Given all of this, have you ever wondered why we call today ‘Good Friday’?

Let me ask you a question; how do you describe what happened to Jesus today? Did Jesus die? Was Jesus murdered? Did Jesus sacrifice himself?

Perhaps when you read the words; die, murdered, and sacrifice you think ‘what’s the difference? Couldn’t I say all of these things happened, aren’t those words in this situation more or less synonyms?’ 

In one sense yes you could say all of those words describe what happened to Jesus. Only a very few serious historians deny that Jesus died on Good Friday. However I have found that when tragedy happens people don’t only want to know what happened they want to know why it happened.

Which leaves us with two other descriptors, murder and sacrifice. So is murder the best descriptor for what happened to Jesus or is sacrifice?

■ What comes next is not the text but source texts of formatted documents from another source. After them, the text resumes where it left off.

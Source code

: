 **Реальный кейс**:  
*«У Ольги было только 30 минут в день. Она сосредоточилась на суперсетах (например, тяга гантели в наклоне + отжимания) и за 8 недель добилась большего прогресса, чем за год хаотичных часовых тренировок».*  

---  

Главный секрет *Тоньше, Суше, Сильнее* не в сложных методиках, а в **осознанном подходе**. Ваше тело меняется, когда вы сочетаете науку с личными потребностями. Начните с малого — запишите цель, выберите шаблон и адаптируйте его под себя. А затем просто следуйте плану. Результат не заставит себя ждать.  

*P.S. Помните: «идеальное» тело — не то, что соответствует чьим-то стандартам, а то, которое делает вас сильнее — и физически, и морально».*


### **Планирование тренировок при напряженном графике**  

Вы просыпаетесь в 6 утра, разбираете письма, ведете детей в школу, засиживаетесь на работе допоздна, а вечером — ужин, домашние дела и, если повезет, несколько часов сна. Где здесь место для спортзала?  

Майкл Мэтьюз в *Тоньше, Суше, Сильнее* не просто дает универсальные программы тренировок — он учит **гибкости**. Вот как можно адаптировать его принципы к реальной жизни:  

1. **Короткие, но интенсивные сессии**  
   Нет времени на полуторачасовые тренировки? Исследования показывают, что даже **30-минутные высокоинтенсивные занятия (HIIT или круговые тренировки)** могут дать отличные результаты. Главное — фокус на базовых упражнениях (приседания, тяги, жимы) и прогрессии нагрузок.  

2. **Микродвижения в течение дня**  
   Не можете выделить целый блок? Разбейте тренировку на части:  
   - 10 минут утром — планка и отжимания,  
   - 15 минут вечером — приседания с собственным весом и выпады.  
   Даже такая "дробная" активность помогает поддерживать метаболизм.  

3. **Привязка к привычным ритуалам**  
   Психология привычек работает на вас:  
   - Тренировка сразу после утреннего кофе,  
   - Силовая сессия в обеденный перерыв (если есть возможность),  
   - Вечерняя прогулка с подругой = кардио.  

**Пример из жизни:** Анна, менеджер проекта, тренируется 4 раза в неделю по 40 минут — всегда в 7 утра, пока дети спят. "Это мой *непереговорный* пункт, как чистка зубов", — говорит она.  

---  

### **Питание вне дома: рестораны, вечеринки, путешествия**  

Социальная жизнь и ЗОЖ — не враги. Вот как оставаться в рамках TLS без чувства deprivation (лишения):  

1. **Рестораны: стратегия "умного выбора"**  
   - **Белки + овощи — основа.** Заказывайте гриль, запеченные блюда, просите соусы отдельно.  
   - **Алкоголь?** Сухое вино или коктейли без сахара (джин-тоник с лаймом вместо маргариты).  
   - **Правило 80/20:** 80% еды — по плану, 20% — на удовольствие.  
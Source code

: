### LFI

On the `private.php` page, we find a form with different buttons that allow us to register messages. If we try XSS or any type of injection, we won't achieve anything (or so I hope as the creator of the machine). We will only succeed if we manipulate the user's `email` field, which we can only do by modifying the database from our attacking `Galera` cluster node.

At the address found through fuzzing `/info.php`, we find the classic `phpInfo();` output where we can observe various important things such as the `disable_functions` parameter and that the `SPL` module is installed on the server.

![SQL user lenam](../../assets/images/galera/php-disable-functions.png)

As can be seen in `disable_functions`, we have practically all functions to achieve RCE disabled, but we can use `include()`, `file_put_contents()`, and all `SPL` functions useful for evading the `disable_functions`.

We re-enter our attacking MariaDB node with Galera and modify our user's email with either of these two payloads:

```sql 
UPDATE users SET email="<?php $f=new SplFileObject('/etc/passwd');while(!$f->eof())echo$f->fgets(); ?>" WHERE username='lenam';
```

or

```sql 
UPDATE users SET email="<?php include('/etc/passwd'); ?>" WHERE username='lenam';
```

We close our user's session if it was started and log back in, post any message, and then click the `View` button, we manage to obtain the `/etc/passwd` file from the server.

At first glance murder has a lot going for it. Jesus was arrested at night by a mob, changed with false allegations, dragged through a kangaroo court, and then put to death. When we examine what the motivation behind these horrendous acts was we find they are motivated by fear and jealousy. Many of the religious leaders of the day were jealous of the crowds that were following Jesus. While others seemed to be legitimately afraid of what Rome might do if they though Jesus was amassing followers to stage a revolt.

The religious leaders feared Jesus would lead the people away from them. Which made them fear that Rome would see Jesus’ followers as a threat and send in the troops. Herod feared for his kingdom. And Pilate feared the mob of people calling for Jesus to be put to death. A case could be made that jealousy, and fear prompted a handful of men to have Jesus murdered.

Except for one thing.

Jesus made it clear that while it seemed like others had power over him, it only seemed that way. No one could ‘put him to death’ without his permission.

This statement of Jesus moves us away from the vocabulary of murder and moves us into the vocabulary of sacrifice. When you scan the New Testament you will find that the language of a willing sacrifice is very prominent, whereas the language of murder is not.

Jesus’ own words make this point even clearer, ‘My command is this: Love each other as I have loved you. Greater love has no one than this: to lay down one’s life for one’s friends. You are my friends if you do what I command.’

Death and sin, pain and suffering, didn’t win on Good Friday, only to have their victory overturned on Easter. Death and sin, pain and suffering, became tools of salvation in God’s hands. When people thought they were bringing destruction, defeating Jesus they really were bringing salvation, completing Jesus’ mission on earth.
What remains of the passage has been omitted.